[Document images with source code]

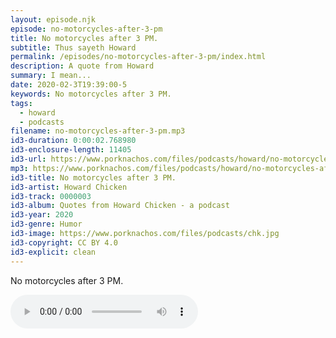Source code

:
 ```yaml
---
layout: episode.njk
episode: no-motorcycles-after-3-pm
title: No motorcycles after 3 PM.
subtitle: Thus sayeth Howard
permalink: /episodes/no-motorcycles-after-3-pm/index.html
description: A quote from Howard
summary: I mean...
date: 2020-02-3T19:39:00-5
keywords: No motorcycles after 3 PM.
tags:
  - howard
  - podcasts
filename: no-motorcycles-after-3-pm.mp3
id3-duration: 0:00:02.768980
id3-enclosure-length: 11405
id3-url: https://www.porknachos.com/files/podcasts/howard/no-motorcycles-after-3-pm.mp3
mp3: https://www.porknachos.com/files/podcasts/howard/no-motorcycles-after-3-pm.mp3
id3-title: No motorcycles after 3 PM.
id3-artist: Howard Chicken
id3-track: 0000003
id3-album: Quotes from Howard Chicken - a podcast
id3-year: 2020
id3-genre: Humor
id3-image: https://www.porknachos.com/files/podcasts/chk.jpg
id3-copyright: CC BY 4.0
id3-explicit: clean
---
```

No motorcycles after 3 PM.

<audio controls>
  <source src="https://www.porknachos.com/files/podcasts/howard/no-motorcycles-after-3-pm.mp3">
</audio>
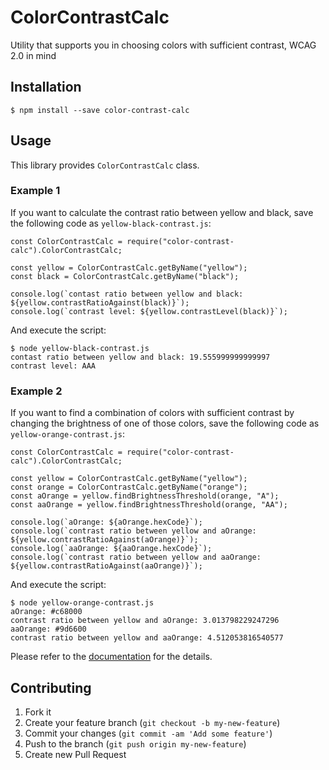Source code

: # ColorContrastCalc

Utility that supports you in choosing colors with sufficient contrast, WCAG 2.0 in mind

## Installation

    $ npm install --save color-contrast-calc

## Usage

This library provides `ColorContrastCalc` class.


### Example 1

If you want to calculate the contrast ratio between yellow and black, save the following code as `yellow-black-contrast.js`:

```node
const ColorContrastCalc = require("color-contrast-calc").ColorContrastCalc;

const yellow = ColorContrastCalc.getByName("yellow");
const black = ColorContrastCalc.getByName("black");

console.log(`contast ratio between yellow and black: ${yellow.contrastRatioAgainst(black)}`);
console.log(`contrast level: ${yellow.contrastLevel(black)}`);
```

And execute the script:

```
$ node yellow-black-contrast.js
contast ratio between yellow and black: 19.555999999999997
contrast level: AAA
```

### Example 2

If you want to find a combination of colors with sufficient contrast by changing the brightness of one of those colors, save the following code as `yellow-orange-contrast.js`:

```node
const ColorContrastCalc = require("color-contrast-calc").ColorContrastCalc;

const yellow = ColorContrastCalc.getByName("yellow");
const orange = ColorContrastCalc.getByName("orange");
const aOrange = yellow.findBrightnessThreshold(orange, "A");
const aaOrange = yellow.findBrightnessThreshold(orange, "AA");

console.log(`aOrange: ${aOrange.hexCode}`);
console.log(`contrast ratio between yellow and aOrange: ${yellow.contrastRatioAgainst(aOrange)}`);
console.log(`aaOrange: ${aaOrange.hexCode}`);
console.log(`contrast ratio between yellow and aaOrange: ${yellow.contrastRatioAgainst(aaOrange)}`);
```

And execute the script:

```
$ node yellow-orange-contrast.js
aOrange: #c68000
contrast ratio between yellow and aOrange: 3.013798229247296
aaOrange: #9d6600
contrast ratio between yellow and aaOrange: 4.512053816540577
```

Please refer to the [documentation](http://htmlpreview.github.io/?https://github.com/nico-hn/color-contrast-calc/blob/develop/doc/class/lib/color-contrast-calc.js~ColorContrastCalc.html) for the details.

## Contributing

1. Fork it
2. Create your feature branch (`git checkout -b my-new-feature`)
3. Commit your changes (`git commit -am 'Add some feature'`)
4. Push to the branch (`git push origin my-new-feature`)
5. Create new Pull Request
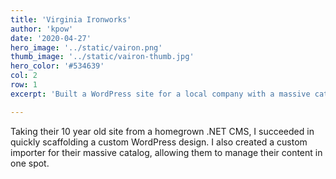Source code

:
 ```yaml
---
title: 'Virginia Ironworks'
author: 'kpow'
date: '2020-04-27'
hero_image: '../static/vairon.png'
thumb_image: '../static/vairon-thumb.jpg'
hero_color: '#534639'
col: 2
row: 1
excerpt: 'Built a WordPress site for a local company with a massive catalog to manage and migrate.'

---
```


Taking their 10 year old site from a homegrown .NET CMS, I succeeded in quickly scaffolding a custom WordPress design. I also created a custom importer for their massive catalog, allowing them to manage their content in one spot.
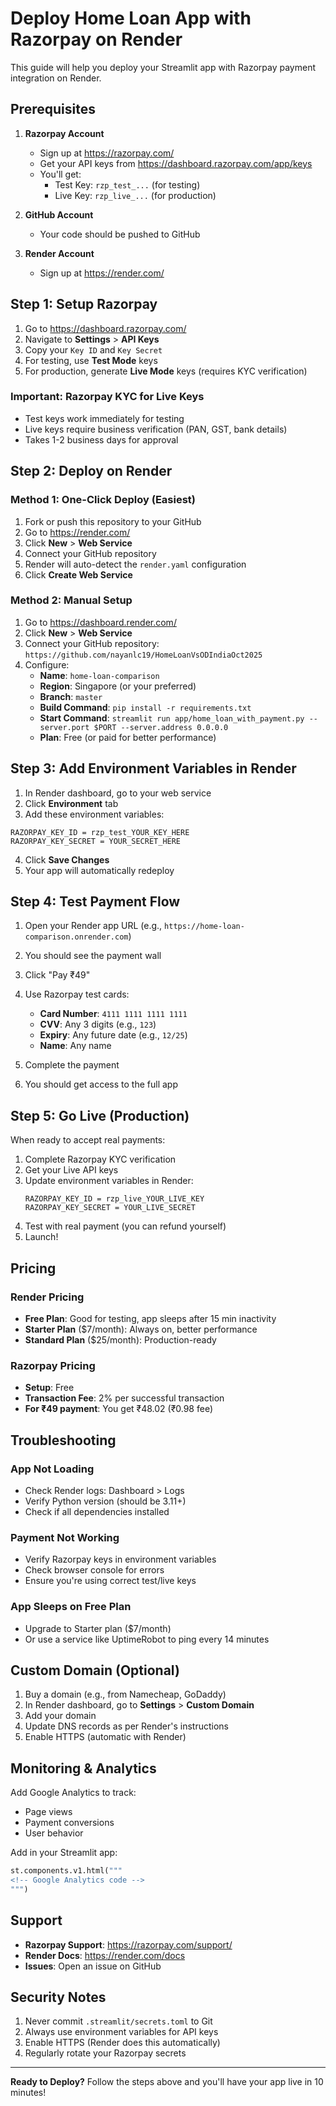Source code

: # Deploy Home Loan App with Razorpay on Render

This guide will help you deploy your Streamlit app with Razorpay payment integration on Render.

## Prerequisites

1. **Razorpay Account**
   - Sign up at https://razorpay.com/
   - Get your API keys from https://dashboard.razorpay.com/app/keys
   - You'll get:
     - Test Key: `rzp_test_...` (for testing)
     - Live Key: `rzp_live_...` (for production)

2. **GitHub Account**
   - Your code should be pushed to GitHub

3. **Render Account**
   - Sign up at https://render.com/

## Step 1: Setup Razorpay

1. Go to https://dashboard.razorpay.com/
2. Navigate to **Settings** > **API Keys**
3. Copy your `Key ID` and `Key Secret`
4. For testing, use **Test Mode** keys
5. For production, generate **Live Mode** keys (requires KYC verification)

### Important: Razorpay KYC for Live Keys
- Test keys work immediately for testing
- Live keys require business verification (PAN, GST, bank details)
- Takes 1-2 business days for approval

## Step 2: Deploy on Render

### Method 1: One-Click Deploy (Easiest)

1. Fork or push this repository to your GitHub
2. Go to https://render.com/
3. Click **New** > **Web Service**
4. Connect your GitHub repository
5. Render will auto-detect the `render.yaml` configuration
6. Click **Create Web Service**

### Method 2: Manual Setup

1. Go to https://dashboard.render.com/
2. Click **New** > **Web Service**
3. Connect your GitHub repository: `https://github.com/nayanlc19/HomeLoanVsODIndiaOct2025`
4. Configure:
   - **Name**: `home-loan-comparison`
   - **Region**: Singapore (or your preferred)
   - **Branch**: `master`
   - **Build Command**: `pip install -r requirements.txt`
   - **Start Command**: `streamlit run app/home_loan_with_payment.py --server.port $PORT --server.address 0.0.0.0`
   - **Plan**: Free (or paid for better performance)

## Step 3: Add Environment Variables in Render

1. In Render dashboard, go to your web service
2. Click **Environment** tab
3. Add these environment variables:

```
RAZORPAY_KEY_ID = rzp_test_YOUR_KEY_HERE
RAZORPAY_KEY_SECRET = YOUR_SECRET_HERE
```

4. Click **Save Changes**
5. Your app will automatically redeploy

## Step 4: Test Payment Flow

1. Open your Render app URL (e.g., `https://home-loan-comparison.onrender.com`)
2. You should see the payment wall
3. Click "Pay ₹49"
4. Use Razorpay test cards:
   - **Card Number**: `4111 1111 1111 1111`
   - **CVV**: Any 3 digits (e.g., `123`)
   - **Expiry**: Any future date (e.g., `12/25`)
   - **Name**: Any name

5. Complete the payment
6. You should get access to the full app

## Step 5: Go Live (Production)

When ready to accept real payments:

1. Complete Razorpay KYC verification
2. Get your Live API keys
3. Update environment variables in Render:
   ```
   RAZORPAY_KEY_ID = rzp_live_YOUR_LIVE_KEY
   RAZORPAY_KEY_SECRET = YOUR_LIVE_SECRET
   ```
4. Test with real payment (you can refund yourself)
5. Launch!

## Pricing

### Render Pricing
- **Free Plan**: Good for testing, app sleeps after 15 min inactivity
- **Starter Plan** ($7/month): Always on, better performance
- **Standard Plan** ($25/month): Production-ready

### Razorpay Pricing
- **Setup**: Free
- **Transaction Fee**: 2% per successful transaction
- **For ₹49 payment**: You get ₹48.02 (₹0.98 fee)

## Troubleshooting

### App Not Loading
- Check Render logs: Dashboard > Logs
- Verify Python version (should be 3.11+)
- Check if all dependencies installed

### Payment Not Working
- Verify Razorpay keys in environment variables
- Check browser console for errors
- Ensure you're using correct test/live keys

### App Sleeps on Free Plan
- Upgrade to Starter plan ($7/month)
- Or use a service like UptimeRobot to ping every 14 minutes

## Custom Domain (Optional)

1. Buy a domain (e.g., from Namecheap, GoDaddy)
2. In Render dashboard, go to **Settings** > **Custom Domain**
3. Add your domain
4. Update DNS records as per Render's instructions
5. Enable HTTPS (automatic with Render)

## Monitoring & Analytics

Add Google Analytics to track:
- Page views
- Payment conversions
- User behavior

Add in your Streamlit app:
```python
st.components.v1.html("""
<!-- Google Analytics code -->
""")
```

## Support

- **Razorpay Support**: https://razorpay.com/support/
- **Render Docs**: https://render.com/docs
- **Issues**: Open an issue on GitHub

## Security Notes

1. Never commit `.streamlit/secrets.toml` to Git
2. Always use environment variables for API keys
3. Enable HTTPS (Render does this automatically)
4. Regularly rotate your Razorpay secrets

---

**Ready to Deploy?** Follow the steps above and you'll have your app live in 10 minutes!
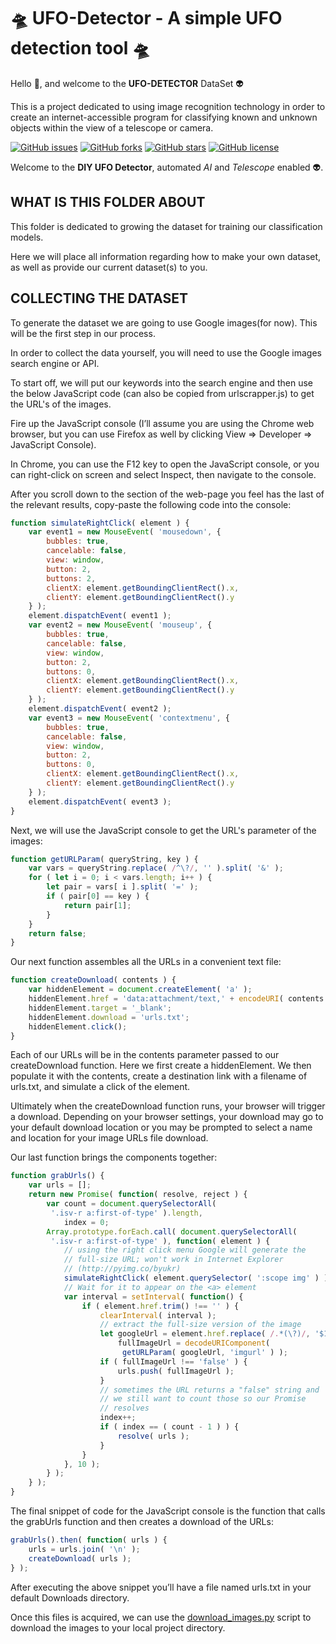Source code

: # 🛸 UFO-Detector - A simple UFO detection tool 🛸

Hello 👋, and welcome to the **UFO-DETECTOR** DataSet 👽

 This is a project dedicated to using image recognition technology in order to create an internet-accessible program for classifying known and unknown objects within the view of a telescope or camera.

[![GitHub issues](https://img.shields.io/github/issues/ZanzyTHEbar/UFO-Detector?style=plastic)](https://github.com/ZanzyTHEbar/UFO-Detector/issues) [![GitHub forks](https://img.shields.io/github/forks/ZanzyTHEbar/UFO-Detector?style=plastic)](https://github.com/ZanzyTHEbar/UFO-Detector/network) [![GitHub stars](https://img.shields.io/github/stars/ZanzyTHEbar/UFO-Detector?style=plastic)](https://github.com/ZanzyTHEbar/UFO-Detector/stargazers) [![GitHub license](https://img.shields.io/github/license/ZanzyTHEbar/UFO-Detector?style=plastic)](https://github.com/ZanzyTHEbar/UFO-Detector/blob/main/LICENSE)

Welcome to the **DIY UFO Detector**, automated *AI* and *Telescope* enabled 👽.

## WHAT IS THIS FOLDER ABOUT

This folder is dedicated to growing the dataset for training our classification models.

Here we will place all information regarding how to make your own dataset, as well as provide our current dataset(s) to you.

## COLLECTING THE DATASET

To generate the dataset we are going to use Google images(for now). This will be the first step in our process.

In order to collect the data yourself, you will need to use the Google images search engine or API.

To start off, we will put our keywords into the search engine and then use the below JavaScript code (can also be copied from urlscrapper.js) to get the URL's of the images.

Fire up the JavaScript console (I’ll assume you are using the Chrome web browser, but you can use Firefox as well by clicking View => Developer => JavaScript Console).

In Chrome, you can use the F12 key to open the JavaScript console, or you can right-click on screen and select Inspect, then navigate to the console.

After you scroll down to the section of the web-page you feel has the last of the relevant results, copy-paste the following code into the console:

```js
function simulateRightClick( element ) {
    var event1 = new MouseEvent( 'mousedown', {
        bubbles: true,
        cancelable: false,
        view: window,
        button: 2,
        buttons: 2,
        clientX: element.getBoundingClientRect().x,
        clientY: element.getBoundingClientRect().y
    } );
    element.dispatchEvent( event1 );
    var event2 = new MouseEvent( 'mouseup', {
        bubbles: true,
        cancelable: false,
        view: window,
        button: 2,
        buttons: 0,
        clientX: element.getBoundingClientRect().x,
        clientY: element.getBoundingClientRect().y
    } );
    element.dispatchEvent( event2 );
    var event3 = new MouseEvent( 'contextmenu', {
        bubbles: true,
        cancelable: false,
        view: window,
        button: 2,
        buttons: 0,
        clientX: element.getBoundingClientRect().x,
        clientY: element.getBoundingClientRect().y
    } );
    element.dispatchEvent( event3 );
}
```

Next, we will use the JavaScript console to get the URL's parameter of the images:

```js
function getURLParam( queryString, key ) {
    var vars = queryString.replace( /^\?/, '' ).split( '&' );
    for ( let i = 0; i < vars.length; i++ ) {
        let pair = vars[ i ].split( '=' );
        if ( pair[0] == key ) {
            return pair[1];
        }
    }
    return false;
}
```

Our next function assembles all the URLs in a convenient text file:

```js
function createDownload( contents ) {
    var hiddenElement = document.createElement( 'a' );
    hiddenElement.href = 'data:attachment/text,' + encodeURI( contents );
    hiddenElement.target = '_blank';
    hiddenElement.download = 'urls.txt';
    hiddenElement.click();
}
```

Each of our URLs will be in the contents parameter passed to our createDownload function. Here we first create a hiddenElement. We then populate it with the contents, create a destination link with a filename of urls.txt, and simulate a click of the element.

Ultimately when the createDownload function runs, your browser will trigger a download. Depending on your browser settings, your download may go to your default download location or you may be prompted to select a name and location for your image URLs file download.

Our last function brings the components together:

```js
function grabUrls() {
    var urls = [];
    return new Promise( function( resolve, reject ) {
        var count = document.querySelectorAll(
         '.isv-r a:first-of-type' ).length,
            index = 0;
        Array.prototype.forEach.call( document.querySelectorAll(
         '.isv-r a:first-of-type' ), function( element ) {
            // using the right click menu Google will generate the
            // full-size URL; won't work in Internet Explorer
            // (http://pyimg.co/byukr)
            simulateRightClick( element.querySelector( ':scope img' ) );
            // Wait for it to appear on the <a> element
            var interval = setInterval( function() {
                if ( element.href.trim() !== '' ) {
                    clearInterval( interval );
                    // extract the full-size version of the image
                    let googleUrl = element.href.replace( /.*(\?)/, '$1' ),
                        fullImageUrl = decodeURIComponent(
                         getURLParam( googleUrl, 'imgurl' ) );
                    if ( fullImageUrl !== 'false' ) {
                        urls.push( fullImageUrl );
                    }
                    // sometimes the URL returns a "false" string and
                    // we still want to count those so our Promise
                    // resolves
                    index++;
                    if ( index == ( count - 1 ) ) {
                        resolve( urls );
                    }
                }
            }, 10 );
        } );
    } );
}
```

The final snippet of code for the JavaScript console is the function that calls the grabUrls function and then creates a download of the URLs:

```js
grabUrls().then( function( urls ) {
    urls = urls.join( '\n' );
    createDownload( urls );
} );
```

After executing the above snippet you’ll have a file named urls.txt in your default Downloads directory.

Once this files is acquired, we can use the [download_images.py](UFO-Detector\download_images.py)
script to download the images to your local project directory.

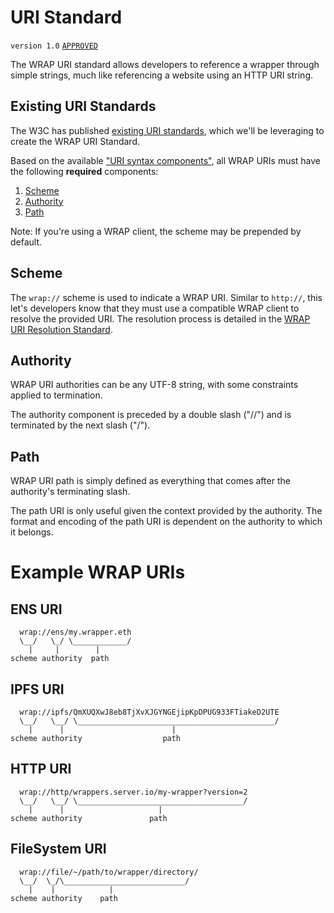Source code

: # URI Standard
`version 1.0` [`APPROVED`](https://forum.polywrap.io/t/technical-council-standard-acceptance-uri-standard/287)


The WRAP URI standard allows developers to reference a wrapper through simple strings, much like referencing a website using an HTTP URI string.

## Existing URI Standards
The W3C has published [existing URI standards](https://www.rfc-editor.org/rfc/rfc3986), which we'll be leveraging to create the WRAP URI Standard.

Based on the available ["URI syntax components"](https://www.rfc-editor.org/rfc/rfc3986#section-3), all WRAP URIs must have the following **required** components:
1. [Scheme](https://www.rfc-editor.org/rfc/rfc3986#section-3.1)
2. [Authority](https://www.rfc-editor.org/rfc/rfc3986#section-3.2)
3. [Path](https://www.rfc-editor.org/rfc/rfc3986#section-4.2)

Note: If you're using a WRAP client, the scheme may be prepended by default.

## Scheme
The `wrap://` scheme is used to indicate a WRAP URI. Similar to `http://`, this let's developers know that they must use a compatible WRAP client to resolve the provided URI. The resolution process is detailed in the [WRAP URI Resolution Standard](TODO).

## Authority
WRAP URI authorities can be any UTF-8 string, with some constraints applied to termination.

The authority component is preceded by a double slash ("//") and is terminated by the next slash ("/").

## Path
WRAP URI path is simply defined as everything that comes after the authority's terminating slash.

The path URI is only useful given the context provided by the authority. 
The format and encoding of the path URI is dependent on the authority to which it belongs.

# Example WRAP URIs
## ENS URI
```
  wrap://ens/my.wrapper.eth
  \__/   \_/ \____________/
    |     |        |
scheme authority  path
```

## IPFS URI
```
  wrap://ipfs/QmXUQXwJ8eb8TjXvXJGYNGEjipKpDPUG933FTiakeD2UTE
  \__/   \__/ \____________________________________________/
    |      |                        |
scheme authority                  path
```

## HTTP URI
```
  wrap://http/wrappers.server.io/my-wrapper?version=2
  \__/   \__/ \_____________________________________/
    |      |                     |
scheme authority               path
```

## FileSystem URI
```
  wrap://file/~/path/to/wrapper/directory/
  \__/  \_/\___________________________/
    |    |            |
scheme authority    path
```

## WHAT YOU HAVE TO DO
Would you show every line in the data above that contains the string "simple"?

## WRITTEN RESPONSE
: # 🛸 UFO-Detector - A simple UFO detection tool 🛸
The WRAP URI standard allows developers to reference a wrapper through simple strings, much like referencing a website using an HTTP URI string.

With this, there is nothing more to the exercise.